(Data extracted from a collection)
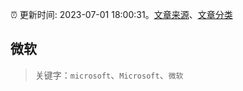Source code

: :alarm_clock: 更新时间: 2023-07-01 18:00:31。[文章来源](/README.md)、[文章分类](/TAGS.md)

## 微软


> 关键字：`microsoft`、`Microsoft`、`微软`



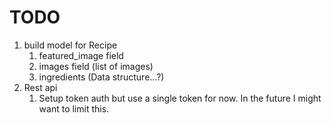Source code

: # TODO
1. build model for Recipe
	1. featured_image field
	1. images field (list of images)
	1. ingredients (Data structure...?)
1. Rest api
	1. Setup token auth but use a single token for now. In the future I might want to limit this.
	















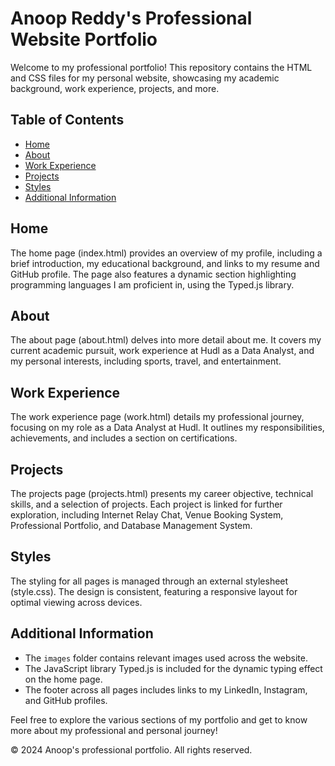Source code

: # Anoop Reddy's Professional Website Portfolio

Welcome to my professional portfolio! This repository contains the HTML and CSS files for my personal website, showcasing my academic background, work experience, projects, and more.

## Table of Contents
- [Home](#home)
- [About](#about)
- [Work Experience](#work-experience)
- [Projects](#projects)
- [Styles](#styles)
- [Additional Information](#additional-information)

## Home <a name="home"></a>
The home page (index.html) provides an overview of my profile, including a brief introduction, my educational background, and links to my resume and GitHub profile. The page also features a dynamic section highlighting programming languages I am proficient in, using the Typed.js library.

## About <a name="about"></a>
The about page (about.html) delves into more detail about me. It covers my current academic pursuit, work experience at Hudl as a Data Analyst, and my personal interests, including sports, travel, and entertainment.

## Work Experience <a name="work-experience"></a>
The work experience page (work.html) details my professional journey, focusing on my role as a Data Analyst at Hudl. It outlines my responsibilities, achievements, and includes a section on certifications.

## Projects <a name="projects"></a>
The projects page (projects.html) presents my career objective, technical skills, and a selection of projects. Each project is linked for further exploration, including Internet Relay Chat, Venue Booking System, Professional Portfolio, and Database Management System.

## Styles <a name="styles"></a>
The styling for all pages is managed through an external stylesheet (style.css). The design is consistent, featuring a responsive layout for optimal viewing across devices.

## Additional Information <a name="additional-information"></a>
- The `images` folder contains relevant images used across the website.
- The JavaScript library Typed.js is included for the dynamic typing effect on the home page.
- The footer across all pages includes links to my LinkedIn, Instagram, and GitHub profiles.

Feel free to explore the various sections of my portfolio and get to know more about my professional and personal journey!

© 2024 Anoop's professional portfolio. All rights reserved.
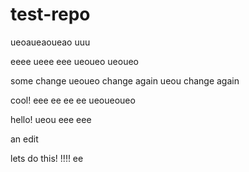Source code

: # test-repo

ueoaueaoueao
uuu

eeee
ueee
eee
ueoueo
ueoueo

some change
ueoueo
change again
ueou
change again

cool!
eee
ee
ee
ee
ueoueoueo

hello!
ueou
eee
eee

an edit

lets do this!
!!!!
ee
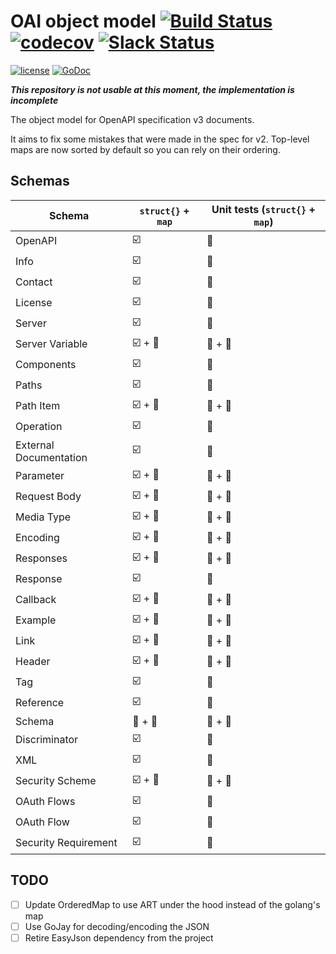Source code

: # OAI object model [![Build Status](https://travis-ci.org/go-openapi/spec3.svg?branch=master)](https://travis-ci.org/go-openapi/spec3) [![codecov](https://codecov.io/gh/go-openapi/spec3/branch/master/graph/badge.svg)](https://codecov.io/gh/go-openapi/spec3) [![Slack Status](https://slackin.goswagger.io/badge.svg)](https://slackin.goswagger.io)

[![license](http://img.shields.io/badge/license-Apache%20v2-orange.svg)](https://raw.githubusercontent.com/go-openapi/spec3/master/LICENSE) [![GoDoc](https://godoc.org/github.com/go-openapi/spec3?status.svg)](http://godoc.org/github.com/go-openapi/spec3)

***This repository is not usable at this moment, the implementation is incomplete***

The object model for OpenAPI specification v3 documents.

It aims to fix some mistakes that were made in the spec for v2. Top-level maps are now sorted by default so you can rely on their ordering.

## Schemas

| Schema                 | `struct{}` + `map`                              | Unit tests (`struct{}` + `map`)               |
| ---------------------- | ----------------------------------------------- | --------------------------------------------- |
| OpenAPI                | :ballot_box_with_check:                         | :black_square_button:                         |
| Info                   | :ballot_box_with_check:                         | :black_square_button:                         |
| Contact                | :ballot_box_with_check:                         | :black_square_button:                         |
| License                | :ballot_box_with_check:                         | :black_square_button:                         |
| Server                 | :ballot_box_with_check:                         | :black_square_button:                         |
| Server Variable        | :ballot_box_with_check: + :black_square_button: | :black_square_button: + :black_square_button: |
| Components             | :ballot_box_with_check:                         | :black_square_button:                         |
| Paths                  | :ballot_box_with_check:                         | :black_square_button:                         |
| Path Item              | :ballot_box_with_check: + :black_square_button: | :black_square_button: + :black_square_button: |
| Operation              | :ballot_box_with_check:                         | :black_square_button:                         |
| External Documentation | :ballot_box_with_check:                         | :black_square_button:                         |
| Parameter              | :ballot_box_with_check: + :black_square_button: | :black_square_button: + :black_square_button: |
| Request Body           | :ballot_box_with_check: + :black_square_button: | :black_square_button: + :black_square_button: |
| Media Type             | :ballot_box_with_check: + :black_square_button: | :black_square_button: + :black_square_button: |
| Encoding               | :ballot_box_with_check: + :black_square_button: | :black_square_button: + :black_square_button: |
| Responses              | :ballot_box_with_check: + :black_square_button: | :black_square_button: + :black_square_button: |
| Response               | :ballot_box_with_check:                         | :black_square_button:                         |
| Callback               | :ballot_box_with_check: + :black_square_button: | :black_square_button: + :black_square_button: |
| Example                | :ballot_box_with_check: + :black_square_button: | :black_square_button: + :black_square_button: |
| Link                   | :ballot_box_with_check: + :black_square_button: | :black_square_button: + :black_square_button: |
| Header                 | :ballot_box_with_check: + :black_square_button: | :black_square_button: + :black_square_button: |
| Tag                    | :ballot_box_with_check:                         | :black_square_button:                         |
| Reference              | :ballot_box_with_check:                         | :black_square_button:                         |
| Schema                 | :black_square_button: + :black_square_button:   | :black_square_button: + :black_square_button: |
| Discriminator          | :ballot_box_with_check:                         | :black_square_button:                         |
| XML                    | :ballot_box_with_check:                         | :black_square_button:                         |
| Security Scheme        | :ballot_box_with_check: + :black_square_button: | :black_square_button: + :black_square_button: |
| OAuth Flows            | :ballot_box_with_check:                         | :black_square_button:                         |
| OAuth Flow             | :ballot_box_with_check:                         | :black_square_button:                         |
| Security Requirement   | :ballot_box_with_check:                         | :black_square_button:                         |

## TODO

- [ ] Update OrderedMap to use ART under the hood instead of the golang's map
- [ ] Use GoJay for decoding/encoding the JSON
- [ ] Retire EasyJson dependency from the project
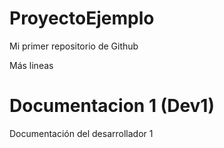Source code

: # ProyectoEjemplo
Mi primer repositorio de Github 

Más lineas

# Documentacion 1 (Dev1)
Documentación del desarrollador 1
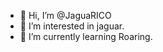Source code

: - 👋 Hi, I’m @JaguaRICO
- 👀 I’m interested in jaguar.
- 🌱 I’m currently learning Roaring.

<!---
JaguaRICO/JaguaRICO is a ✨ special ✨ repository because its `README.md` (this file) appears on your GitHub profile.
You can click the Preview link to take a look at your changes.
--->
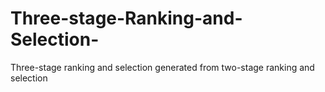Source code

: # Three-stage-Ranking-and-Selection-
Three-stage ranking and selection generated from two-stage ranking and selection
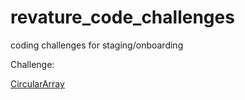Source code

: # revature_code_challenges
coding challenges for staging/onboarding 

Challenge:

[CircularArray](https://github.com/maikamp/revature_code_challenges/tree/main/Onboarding_code_challenges/CircularArray/src/main/java/com/revature/circular_array)
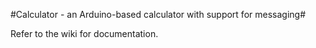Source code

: #Calculator - an Arduino-based calculator with support for messaging#

Refer to the wiki for documentation.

To do
Lines from the entries that contain the string "links" must be found and copied.

Solution for this problem
The home page (index.html) provides an overview of my profile, including a brief introduction, my educational background, and links to my resume and GitHub profile. The page also features a dynamic section highlighting programming languages I am proficient in, using the Typed.js library.
- The footer across all pages includes links to my LinkedIn, Instagram, and GitHub profiles.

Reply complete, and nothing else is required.